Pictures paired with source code

-----

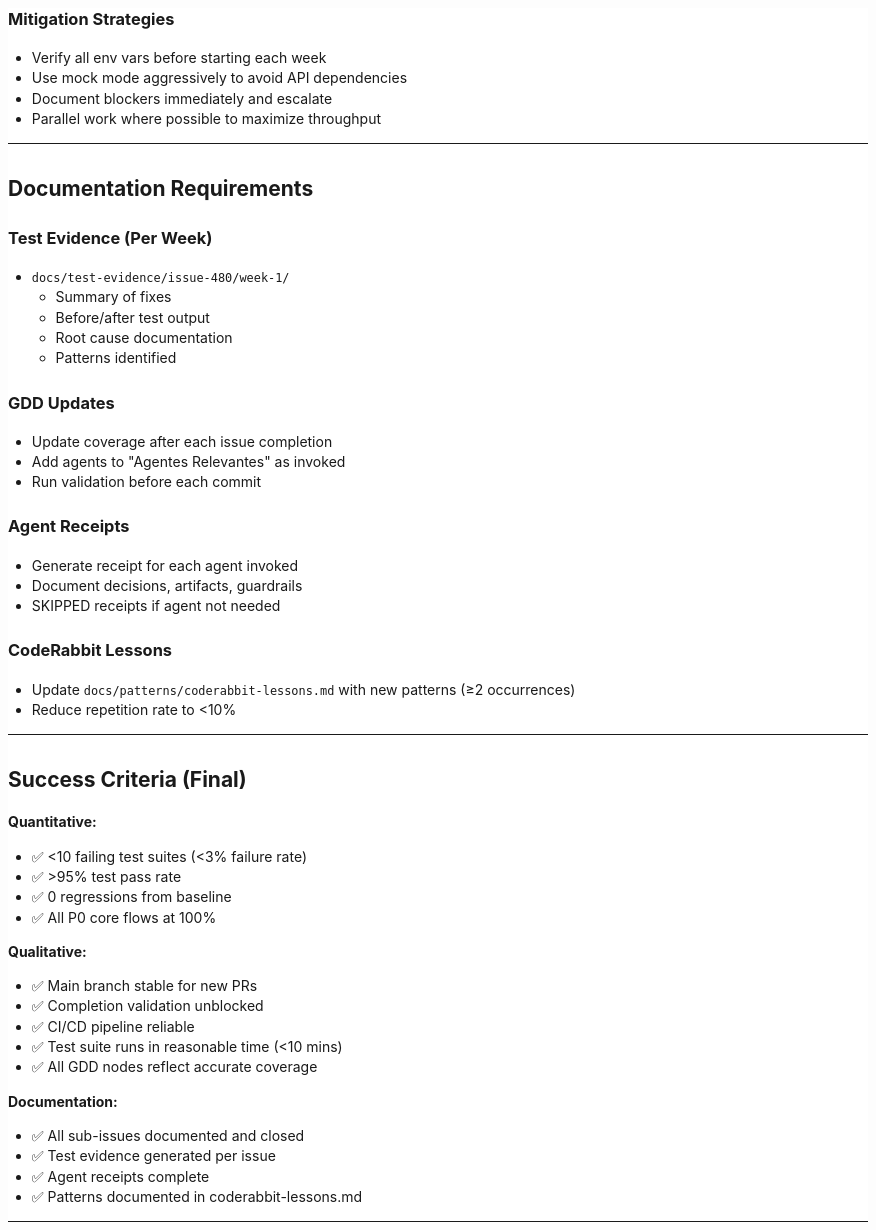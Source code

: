 ### Mitigation Strategies
- Verify all env vars before starting each week
- Use mock mode aggressively to avoid API dependencies
- Document blockers immediately and escalate
- Parallel work where possible to maximize throughput

---

## Documentation Requirements

### Test Evidence (Per Week)
- `docs/test-evidence/issue-480/week-1/`
  - Summary of fixes
  - Before/after test output
  - Root cause documentation
  - Patterns identified

### GDD Updates
- Update coverage after each issue completion
- Add agents to "Agentes Relevantes" as invoked
- Run validation before each commit

### Agent Receipts
- Generate receipt for each agent invoked
- Document decisions, artifacts, guardrails
- SKIPPED receipts if agent not needed

### CodeRabbit Lessons
- Update `docs/patterns/coderabbit-lessons.md` with new patterns (≥2 occurrences)
- Reduce repetition rate to <10%

---

## Success Criteria (Final)

**Quantitative:**
- ✅ <10 failing test suites (<3% failure rate)
- ✅ >95% test pass rate
- ✅ 0 regressions from baseline
- ✅ All P0 core flows at 100%

**Qualitative:**
- ✅ Main branch stable for new PRs
- ✅ Completion validation unblocked
- ✅ CI/CD pipeline reliable
- ✅ Test suite runs in reasonable time (<10 mins)
- ✅ All GDD nodes reflect accurate coverage

**Documentation:**
- ✅ All sub-issues documented and closed
- ✅ Test evidence generated per issue
- ✅ Agent receipts complete
- ✅ Patterns documented in coderabbit-lessons.md

---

-----

◆ Exercise objective
What is needed is every line of the records above that contains the word "invoked".

◆ Result for this task
- Add agents to "Agentes Relevantes" as invoked
- Generate receipt for each agent invoked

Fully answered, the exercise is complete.